Sunday, November 1, 2009

Chapter Sixteen


This chapter sixteen in et. Al Lundsford brought my attention to a lot of things. This chapter is very important for college students who are trying to make the best out of their essays. This chapter is very vital to support your evidence, because it happens very often where a lot of us are not sure if that information we have actually counts as evidence. After reading this chapter, you should be able to present and give your evidence to its strongest potential.

There are several ways to collect evidence from—

- Observations-
When you decide what you want to find out and you observe what you are about to find. It is important for you to make sure that the observation relates directly to your claim, brainstorm before you go and look, develop a system for collecting data, be aware that the way you record your data will affect your outcome, and record the precise date, time, and place.

-Interviews
Determine the exact purpose of the interview, set up an interview in advance, prepare your list of questions, record the exact information, and be sure to thank those you interview.

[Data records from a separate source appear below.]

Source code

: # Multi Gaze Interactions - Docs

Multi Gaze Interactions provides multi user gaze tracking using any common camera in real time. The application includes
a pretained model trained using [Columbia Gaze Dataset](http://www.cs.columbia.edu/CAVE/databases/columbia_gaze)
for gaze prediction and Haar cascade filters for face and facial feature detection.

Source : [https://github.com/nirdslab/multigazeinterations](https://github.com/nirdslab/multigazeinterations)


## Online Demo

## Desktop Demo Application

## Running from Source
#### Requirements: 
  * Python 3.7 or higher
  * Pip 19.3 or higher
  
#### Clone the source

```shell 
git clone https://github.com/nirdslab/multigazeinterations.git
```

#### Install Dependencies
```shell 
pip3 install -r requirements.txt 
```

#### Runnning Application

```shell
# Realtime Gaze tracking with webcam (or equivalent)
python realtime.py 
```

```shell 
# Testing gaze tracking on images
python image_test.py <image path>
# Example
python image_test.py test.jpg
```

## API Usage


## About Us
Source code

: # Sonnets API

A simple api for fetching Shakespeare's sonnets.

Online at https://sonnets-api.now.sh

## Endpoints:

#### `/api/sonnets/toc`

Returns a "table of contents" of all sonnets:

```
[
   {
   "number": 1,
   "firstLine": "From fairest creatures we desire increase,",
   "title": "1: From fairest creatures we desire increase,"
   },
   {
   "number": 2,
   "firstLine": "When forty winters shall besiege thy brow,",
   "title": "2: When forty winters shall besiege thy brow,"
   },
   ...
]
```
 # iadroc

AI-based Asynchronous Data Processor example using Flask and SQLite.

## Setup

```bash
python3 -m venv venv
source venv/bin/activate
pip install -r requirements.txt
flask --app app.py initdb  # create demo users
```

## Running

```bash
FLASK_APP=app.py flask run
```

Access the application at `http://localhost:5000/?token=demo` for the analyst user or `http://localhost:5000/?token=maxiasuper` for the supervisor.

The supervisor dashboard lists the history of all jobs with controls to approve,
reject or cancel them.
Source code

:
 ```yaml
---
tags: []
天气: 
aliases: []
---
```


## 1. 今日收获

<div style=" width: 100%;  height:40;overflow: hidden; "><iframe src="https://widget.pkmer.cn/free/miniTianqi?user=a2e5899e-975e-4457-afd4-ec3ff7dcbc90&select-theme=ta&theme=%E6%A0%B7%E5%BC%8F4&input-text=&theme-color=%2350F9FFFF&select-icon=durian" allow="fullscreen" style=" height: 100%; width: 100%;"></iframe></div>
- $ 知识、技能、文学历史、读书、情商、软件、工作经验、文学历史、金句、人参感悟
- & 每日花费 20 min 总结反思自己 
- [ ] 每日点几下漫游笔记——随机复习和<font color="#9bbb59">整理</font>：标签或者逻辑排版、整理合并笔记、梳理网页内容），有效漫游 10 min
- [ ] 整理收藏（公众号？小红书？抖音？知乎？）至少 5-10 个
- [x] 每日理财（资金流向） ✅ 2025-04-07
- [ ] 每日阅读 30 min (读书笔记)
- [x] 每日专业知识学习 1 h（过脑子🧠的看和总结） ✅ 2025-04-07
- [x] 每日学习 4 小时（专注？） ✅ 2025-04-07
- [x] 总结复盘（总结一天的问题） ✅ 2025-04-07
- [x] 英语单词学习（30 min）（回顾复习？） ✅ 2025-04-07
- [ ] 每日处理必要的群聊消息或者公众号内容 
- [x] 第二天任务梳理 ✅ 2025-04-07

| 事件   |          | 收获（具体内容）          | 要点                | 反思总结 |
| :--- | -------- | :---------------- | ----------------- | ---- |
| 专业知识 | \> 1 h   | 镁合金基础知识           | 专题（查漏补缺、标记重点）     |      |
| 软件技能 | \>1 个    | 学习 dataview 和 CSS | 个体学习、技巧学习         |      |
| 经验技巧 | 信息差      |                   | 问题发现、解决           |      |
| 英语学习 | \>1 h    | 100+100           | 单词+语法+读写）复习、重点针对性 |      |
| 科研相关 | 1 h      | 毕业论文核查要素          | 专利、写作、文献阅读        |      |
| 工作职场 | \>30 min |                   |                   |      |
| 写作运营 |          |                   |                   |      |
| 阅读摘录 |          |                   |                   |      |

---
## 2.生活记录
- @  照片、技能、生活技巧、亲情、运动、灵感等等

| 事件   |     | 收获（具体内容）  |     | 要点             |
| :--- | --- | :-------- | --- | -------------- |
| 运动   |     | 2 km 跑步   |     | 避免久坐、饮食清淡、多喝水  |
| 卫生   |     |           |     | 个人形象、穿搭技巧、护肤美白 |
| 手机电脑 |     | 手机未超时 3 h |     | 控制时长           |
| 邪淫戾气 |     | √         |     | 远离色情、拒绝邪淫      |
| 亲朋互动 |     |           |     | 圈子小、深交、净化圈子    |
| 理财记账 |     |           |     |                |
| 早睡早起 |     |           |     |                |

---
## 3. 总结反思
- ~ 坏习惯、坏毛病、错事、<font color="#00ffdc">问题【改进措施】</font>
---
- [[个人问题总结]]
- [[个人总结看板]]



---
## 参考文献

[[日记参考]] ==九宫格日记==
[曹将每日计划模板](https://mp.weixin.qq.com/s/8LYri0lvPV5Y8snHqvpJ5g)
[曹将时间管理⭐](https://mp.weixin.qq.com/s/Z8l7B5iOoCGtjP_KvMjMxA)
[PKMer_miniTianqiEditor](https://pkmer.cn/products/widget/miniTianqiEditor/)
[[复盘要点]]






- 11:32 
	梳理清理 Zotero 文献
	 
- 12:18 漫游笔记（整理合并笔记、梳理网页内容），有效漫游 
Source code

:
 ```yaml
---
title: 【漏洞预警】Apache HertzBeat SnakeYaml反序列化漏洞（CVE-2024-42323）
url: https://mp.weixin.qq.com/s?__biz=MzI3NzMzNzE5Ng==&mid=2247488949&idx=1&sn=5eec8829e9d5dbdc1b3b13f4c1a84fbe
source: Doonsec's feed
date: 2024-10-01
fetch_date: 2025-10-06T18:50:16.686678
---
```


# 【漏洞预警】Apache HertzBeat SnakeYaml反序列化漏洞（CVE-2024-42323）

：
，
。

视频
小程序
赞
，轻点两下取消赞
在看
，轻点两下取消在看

-Survey and Questionnaires
Write out your purpose, brainstorm the questions you could ask which is really important, figure out how many people you want to contact which is the most vital thing you can do because sometimes it all comes down to how many and who you asked. Make sure your questions is not biased, and it is very important that anyone would not misunderstood your questions because if they do then you lose the whole point.

-Experiments
This relates to science greatly, but for subjects that are looser- experiments could work as evidence to support an argument. You could do an experiment to prove the point you are trying to make.

-Personal Experiences
This is by the far most common evidence. This evidence is so popular but sometimes it doesn’t work because it is up to people to believe if what you are saying is the truth. That is not easy because you have to really get people’s trust before you can say and make people believe what you are saying is reliable.

In Cancan’s blog, she mentioned, “While all the other aspects of firsthand evidence and research are respectable and probably will carry just as equally well. I frankly prefer to use my own personal experience and online sources mainly because it is not difficult and pretty much straightforward.” I can say I agree with what she said. I do tend to lean on my personal experiences or online sources because they are basically easy and provide us much less work to do.